Stephen King says, "Good books don't give up their secrets at once."
And neither should your character. Let us learn about your MC slowly, as the story progresses.
Let's say your MC is stuck in traffic...
Lenny pulled on the steering wheel and leaned forward, trying to see around the cab in front of him. He checked his watch and swore under his breath.
Then you fill in the space with the fact he's a hit man—make that newly retired hit man, soon to be engaged to his high school sweetheart—but he's breaking his promise to his girlfriend by doing this one last job.
But when he finally arrives at the location of the assassination, his stomach drops. The only way to get to the penthouse is by taking the glass elevator that runs up the side of the one hundred story plus building. Lenny's last hit will be one of the city's most notorious mob bosses. This one will pay off big time, and Lenny needs the dough. He has to hire a big shot lawyer to help him get custody of his kid from his ex-wife and her alcoholic boyfriend...blah, blah, blah.
Still here? You don't have to lose all that stuff, but instead slowly add the elements of Lenny's story as the story unfolds. Make the reader wonder why, instead of telling them right off the bat.
Get out your WIP (work in progress) and go to your favorite part of the first few chapters. Now start the story from there. Yes, right there! The stuff you had at the beginning can be threaded into the later chapters or chucked out all together.
Deep breaths. It's all about playing with words, relax.
Let's check back in with Lenny. By this time he's entered the building and started to take the elevator. Why not the stairs, you ask. Duh—over a hundred flights!
Lenny made sure the glass elevator was empty before he stepped inside and pressed the button to the penthouse. When the doors closed behind him, it was as quiet as a tomb. The ground fell away so smoothly it seemed like he was still, and it was the earth that was moving instead.
He breathed in through his nose and focused on the horizon, just like his shrink told him. And it worked—for the first ten floors, then Lenny made the mistake of looking down.
His stomach knotted painfully and his balls tried to crawl up inside his gut. Lenny swallowed, setting off a series of painful spasms down his throat. His gloved hands gripped on the brass handrail.
Lenny froze. His eyes traced up the panel, all the way to the one hundred button, then finally the top one labelled PH—penthouse. At least he made sure to put on the gloves before he pressed it. First rule; leave no fingerprints. Lenny stared at those two letters, trying to focus, he needed to get a grip.
Isn't that a better beginning compared to Lenny driving in the car thinking about EVERYTHING in his past, present and future?
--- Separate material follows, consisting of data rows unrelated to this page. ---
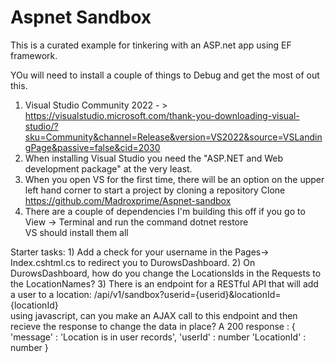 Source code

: # Aspnet Sandbox

This is a curated example for tinkering with an ASP.net app using EF framework. 

YOu will need to install a couple of things to Debug and get the most of out this. 
1) Visual Studio Community 2022 - > https://visualstudio.microsoft.com/thank-you-downloading-visual-studio/?sku=Community&channel=Release&version=VS2022&source=VSLandingPage&passive=false&cid=2030
2) When installing Visual Studio you need the "ASP.NET and Web development package" at the very least.
3) When you open VS for the first time, there will be an option on the upper left hand corner to start a project by cloning a repository
	Clone https://github.com/Madroxprime/Aspnet-sandbox
4) There are a couple of dependencies I'm building this off if you go to View -> Terminal and run the command 
	dotnet restore  
   VS should install them all


Starter tasks:
	1) Add a check for your username in the Pages-> Index.cshtml.cs to redirect you to DurowsDashboard.
	2) On DurowsDashboard, how do you change the LocationsIds in the Requests to the LocationNames?
	3) There is an endpoint for a RESTful API that will add a user to a location:
	  /api/v1/sandbox?userid={userid}&locationId={locationId}  
     using javascript, can you make an AJAX call to this endpoint and then recieve the response to change the data in place?
      A 200 response : 
          { 'message' : 'Location is in user records',
            'userId' : number
            'LocationId' : number }
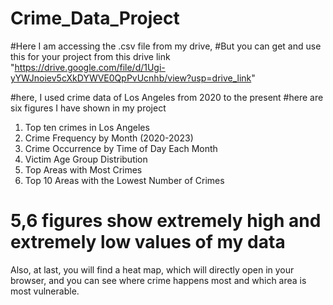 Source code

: # Crime_Data_Project
#Here I am accessing the .csv file from my drive,
#But you can get and use this for your project from this drive link "https://drive.google.com/file/d/1Ugi-yYWJnoiev5cXkDYWVE0QpPvUcnhb/view?usp=drive_link"

#here, I used crime data of Los Angeles from 2020 to the present
#here are six figures I have  shown in my project
1. Top ten crimes in Los Angeles 
2. Crime Frequency by Month (2020-2023)
3. Crime Occurrence by Time of Day Each Month
4. Victim Age Group Distribution
5. Top Areas with Most Crimes
6. Top 10 Areas with the Lowest Number of Crimes
# 5,6 figures show extremely high and extremely low values of my data
Also, at last, you will find a heat map, which will directly open in your browser, and you can see where crime happens most and which area is most vulnerable.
Keep your reader guessing. Give little tidbits and hints about Lenny a bit at a time. Why the heck is this guy taking a glass elevator to the penthouse if he's so afraid of heights? Also, the mention of the fingerprints hints to something illegal, and therefore more interesting than a trip to the dentist.
And why is he afraid of heights? Is there a childhood trauma you can start to thread into the story? How has it affected his character? How does it affect the choices he makes in his life?
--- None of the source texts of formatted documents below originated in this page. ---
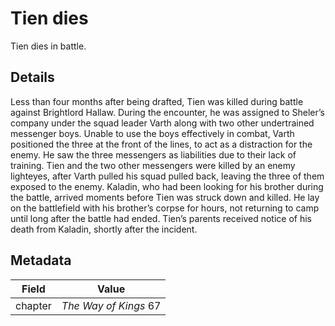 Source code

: # Tien dies
Tien dies in battle.

## Details
Less than four months after being drafted, Tien was killed during battle against Brightlord Hallaw. During the encounter, he was assigned to Sheler’s company under the squad leader Varth along with two other undertrained messenger boys. Unable to use the boys effectively in combat, Varth positioned the three at the front of the lines, to act as a distraction for the enemy. He saw the three messengers as liabilities due to their lack of training. Tien and the two other messengers were killed by an enemy lighteyes, after Varth pulled his squad pulled back, leaving the three of them exposed to the enemy. Kaladin, who had been looking for his brother during the battle, arrived moments before Tien was struck down and killed. He lay on the battlefield with his brother’s corpse for hours, not returning to camp until long after the battle had ended. Tien’s parents received notice of his death from Kaladin, shortly after the incident.

## Metadata
| Field | Value |
| ----- | ----- |
| chapter | *The Way of Kings* 67 |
Donald Maas, President of the Donald Maas Literary Agency, regularly tweets tips on writing. Check this one out, What's the big thing your MC must do at the end? Make it the one thing he/she has sworn never to do.
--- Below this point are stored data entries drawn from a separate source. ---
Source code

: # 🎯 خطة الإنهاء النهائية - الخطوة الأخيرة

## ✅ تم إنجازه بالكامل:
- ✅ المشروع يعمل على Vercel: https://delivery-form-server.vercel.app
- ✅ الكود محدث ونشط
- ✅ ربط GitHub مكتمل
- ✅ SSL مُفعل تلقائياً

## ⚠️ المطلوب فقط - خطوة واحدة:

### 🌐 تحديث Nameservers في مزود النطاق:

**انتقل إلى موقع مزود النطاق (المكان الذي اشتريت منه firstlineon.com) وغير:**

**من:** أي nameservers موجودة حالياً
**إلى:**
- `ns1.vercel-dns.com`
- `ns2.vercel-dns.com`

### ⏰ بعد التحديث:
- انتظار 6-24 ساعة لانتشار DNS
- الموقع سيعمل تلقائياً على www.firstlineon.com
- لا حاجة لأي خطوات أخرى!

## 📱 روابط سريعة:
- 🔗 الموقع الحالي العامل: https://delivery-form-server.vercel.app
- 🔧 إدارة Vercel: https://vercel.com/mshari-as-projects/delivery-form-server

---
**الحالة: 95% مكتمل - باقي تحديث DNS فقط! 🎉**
Another reason a good beginning is essential to any story—is because it also helps with the ending. Since we've established Lenny is afraid of heights, we can use that for the finale.
What if Lenny botched the hit in the penthouse because his fear of heights incapacitated his ability to follow through with the job? And what if that set off a violent series of events leading to the mob bosses rise to power, taking innocent lives along the way—including Lenny's girlfriend?
This nicely sets up a confrontation scene between Lenny and the mob boss. Put them on the scaffolding of an unfinished skyscraper. What will it take for Lenny to win? What has Lenny learnt about himself that will help him defeat his own fears?
I hope this helps your writing!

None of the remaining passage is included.